[Source texts of formatted documents]
▽

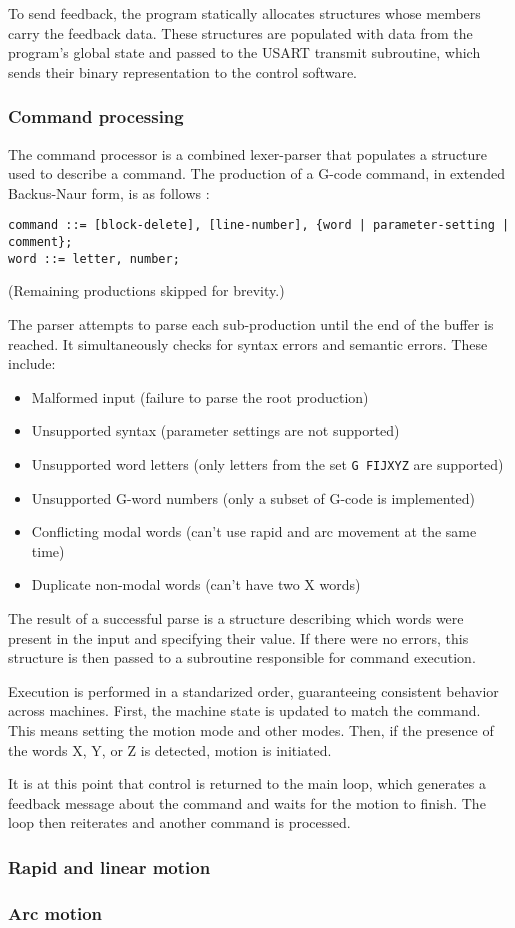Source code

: To send feedback, the program statically allocates structures whose members
carry the feedback data. These structures are populated with data from the
program's global state and passed to the USART transmit subroutine, which sends
their binary representation to the control software.

\subsubsection{Command processing}

The command processor is a combined lexer-parser that populates a structure used
to describe a command. The production of a G-code command, in extended
Backus-Naur form, is as follows \cite{gcode}:
\footnotesize
\begin{verbatim}command ::= [block-delete], [line-number], {word | parameter-setting | comment};
word ::= letter, number;\end{verbatim}
\normalsize
(Remaining productions skipped for brevity.)

The parser attempts to parse each sub-production until the end of the buffer is
reached. It simultaneously checks for syntax errors and semantic errors. These
include:
\begin{itemize}
    \item Malformed input (failure to parse the root production)
    \item Unsupported syntax (parameter settings are not supported)
    \item Unsupported word letters (only letters from the set \texttt{G FIJXYZ}
    are supported)
    \item Unsupported G-word numbers (only a subset of G-code is implemented)
    \item Conflicting modal words (can't use rapid and arc movement at the same
    time)
    \item Duplicate non-modal words (can't have two X words)
\end{itemize}
The result of a successful parse is a structure describing which words were
present in the input and specifying their value. If there were no errors, this
structure is then passed to a subroutine responsible for command execution.

Execution is performed in a standarized order, guaranteeing consistent behavior
across machines. First, the machine state is updated to match the command. This
means setting the motion mode and other modes. Then, if the presence of the
words X, Y, or Z is detected, motion is initiated.

It is at this point that control is returned to the main loop, which generates
a feedback message about the command and waits for the motion to finish. The
loop then reiterates and another command is processed.

\subsubsection{Rapid and linear motion}

\subsubsection{Arc motion}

△

**Problem requirements:** Word for word, restate the lines running from the one containing "The result of" through the final line of the records above, and nothing besides.

**Answer to this problem:**
The result of a successful parse is a structure describing which words were
present in the input and specifying their value. If there were no errors, this
structure is then passed to a subroutine responsible for command execution.

Execution is performed in a standarized order, guaranteeing consistent behavior
across machines. First, the machine state is updated to match the command. This
means setting the motion mode and other modes. Then, if the presence of the
words X, Y, or Z is detected, motion is initiated.

It is at this point that control is returned to the main loop, which generates
a feedback message about the command and waits for the motion to finish. The
loop then reiterates and another command is processed.

\subsubsection{Rapid and linear motion}

\subsubsection{Arc motion}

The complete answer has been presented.